RECORDED INFORMATION:
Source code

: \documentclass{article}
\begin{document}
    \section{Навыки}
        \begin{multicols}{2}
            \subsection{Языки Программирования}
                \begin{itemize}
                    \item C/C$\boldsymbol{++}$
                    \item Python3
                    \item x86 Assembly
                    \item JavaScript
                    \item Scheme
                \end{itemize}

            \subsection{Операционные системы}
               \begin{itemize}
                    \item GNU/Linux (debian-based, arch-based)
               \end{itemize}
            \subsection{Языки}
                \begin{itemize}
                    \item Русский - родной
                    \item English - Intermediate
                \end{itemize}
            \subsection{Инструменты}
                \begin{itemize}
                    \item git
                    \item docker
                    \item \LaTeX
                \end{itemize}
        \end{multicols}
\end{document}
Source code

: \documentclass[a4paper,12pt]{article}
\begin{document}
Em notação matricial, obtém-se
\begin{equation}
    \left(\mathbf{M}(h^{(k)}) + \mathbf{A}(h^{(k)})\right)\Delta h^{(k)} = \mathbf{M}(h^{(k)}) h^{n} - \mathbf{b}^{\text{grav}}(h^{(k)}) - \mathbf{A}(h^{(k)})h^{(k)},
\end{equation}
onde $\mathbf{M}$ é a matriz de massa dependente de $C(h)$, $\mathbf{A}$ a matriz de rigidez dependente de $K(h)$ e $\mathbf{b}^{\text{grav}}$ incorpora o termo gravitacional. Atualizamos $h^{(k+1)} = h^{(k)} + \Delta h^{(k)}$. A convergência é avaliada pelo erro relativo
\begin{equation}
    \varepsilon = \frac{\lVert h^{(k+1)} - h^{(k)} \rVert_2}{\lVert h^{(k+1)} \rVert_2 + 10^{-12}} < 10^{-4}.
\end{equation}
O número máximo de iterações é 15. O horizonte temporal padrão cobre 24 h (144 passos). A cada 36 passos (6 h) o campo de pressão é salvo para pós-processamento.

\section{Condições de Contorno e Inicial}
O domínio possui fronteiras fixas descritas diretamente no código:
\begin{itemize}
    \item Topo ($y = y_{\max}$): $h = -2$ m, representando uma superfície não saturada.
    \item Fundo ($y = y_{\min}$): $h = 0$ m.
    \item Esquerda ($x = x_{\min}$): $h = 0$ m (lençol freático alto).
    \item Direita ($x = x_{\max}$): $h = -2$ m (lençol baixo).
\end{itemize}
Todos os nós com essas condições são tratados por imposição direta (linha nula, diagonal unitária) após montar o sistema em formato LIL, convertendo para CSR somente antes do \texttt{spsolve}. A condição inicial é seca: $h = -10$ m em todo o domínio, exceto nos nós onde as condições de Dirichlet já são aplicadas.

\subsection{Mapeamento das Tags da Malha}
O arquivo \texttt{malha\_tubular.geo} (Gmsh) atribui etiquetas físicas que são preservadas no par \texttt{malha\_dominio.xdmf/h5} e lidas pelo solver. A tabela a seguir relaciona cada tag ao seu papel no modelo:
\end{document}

YOUR INSTRUCTIONS: Would you output every line of the listing exactly?

OUTPUT FOR THIS EXERCISE:
Source code

: \documentclass{article}
\begin{document}
    \section{Навыки}
        \begin{multicols}{2}
            \subsection{Языки Программирования}
                \begin{itemize}
                    \item C/C$\boldsymbol{++}$
                    \item Python3
                    \item x86 Assembly
                    \item JavaScript
                    \item Scheme
                \end{itemize}

            \subsection{Операционные системы}
               \begin{itemize}
                    \item GNU/Linux (debian-based, arch-based)
               \end{itemize}
            \subsection{Языки}
                \begin{itemize}
                    \item Русский - родной
                    \item English - Intermediate
                \end{itemize}
            \subsection{Инструменты}
                \begin{itemize}
                    \item git
                    \item docker
                    \item \LaTeX
                \end{itemize}
        \end{multicols}
\end{document}
Source code

: \documentclass[a4paper,12pt]{article}
\begin{document}
Em notação matricial, obtém-se
\begin{equation}
    \left(\mathbf{M}(h^{(k)}) + \mathbf{A}(h^{(k)})\right)\Delta h^{(k)} = \mathbf{M}(h^{(k)}) h^{n} - \mathbf{b}^{\text{grav}}(h^{(k)}) - \mathbf{A}(h^{(k)})h^{(k)},
\end{equation}
onde $\mathbf{M}$ é a matriz de massa dependente de $C(h)$, $\mathbf{A}$ a matriz de rigidez dependente de $K(h)$ e $\mathbf{b}^{\text{grav}}$ incorpora o termo gravitacional. Atualizamos $h^{(k+1)} = h^{(k)} + \Delta h^{(k)}$. A convergência é avaliada pelo erro relativo
\begin{equation}
    \varepsilon = \frac{\lVert h^{(k+1)} - h^{(k)} \rVert_2}{\lVert h^{(k+1)} \rVert_2 + 10^{-12}} < 10^{-4}.
\end{equation}
O número máximo de iterações é 15. O horizonte temporal padrão cobre 24 h (144 passos). A cada 36 passos (6 h) o campo de pressão é salvo para pós-processamento.

\section{Condições de Contorno e Inicial}
O domínio possui fronteiras fixas descritas diretamente no código:
\begin{itemize}
    \item Topo ($y = y_{\max}$): $h = -2$ m, representando uma superfície não saturada.
    \item Fundo ($y = y_{\min}$): $h = 0$ m.
    \item Esquerda ($x = x_{\min}$): $h = 0$ m (lençol freático alto).
    \item Direita ($x = x_{\max}$): $h = -2$ m (lençol baixo).
\end{itemize}
Todos os nós com essas condições são tratados por imposição direta (linha nula, diagonal unitária) após montar o sistema em formato LIL, convertendo para CSR somente antes do \texttt{spsolve}. A condição inicial é seca: $h = -10$ m em todo o domínio, exceto nos nós onde as condições de Dirichlet já são aplicadas.

\subsection{Mapeamento das Tags da Malha}
O arquivo \texttt{malha\_tubular.geo} (Gmsh) atribui etiquetas físicas que são preservadas no par \texttt{malha\_dominio.xdmf/h5} e lidas pelo solver. A tabela a seguir relaciona cada tag ao seu papel no modelo:
\end{document}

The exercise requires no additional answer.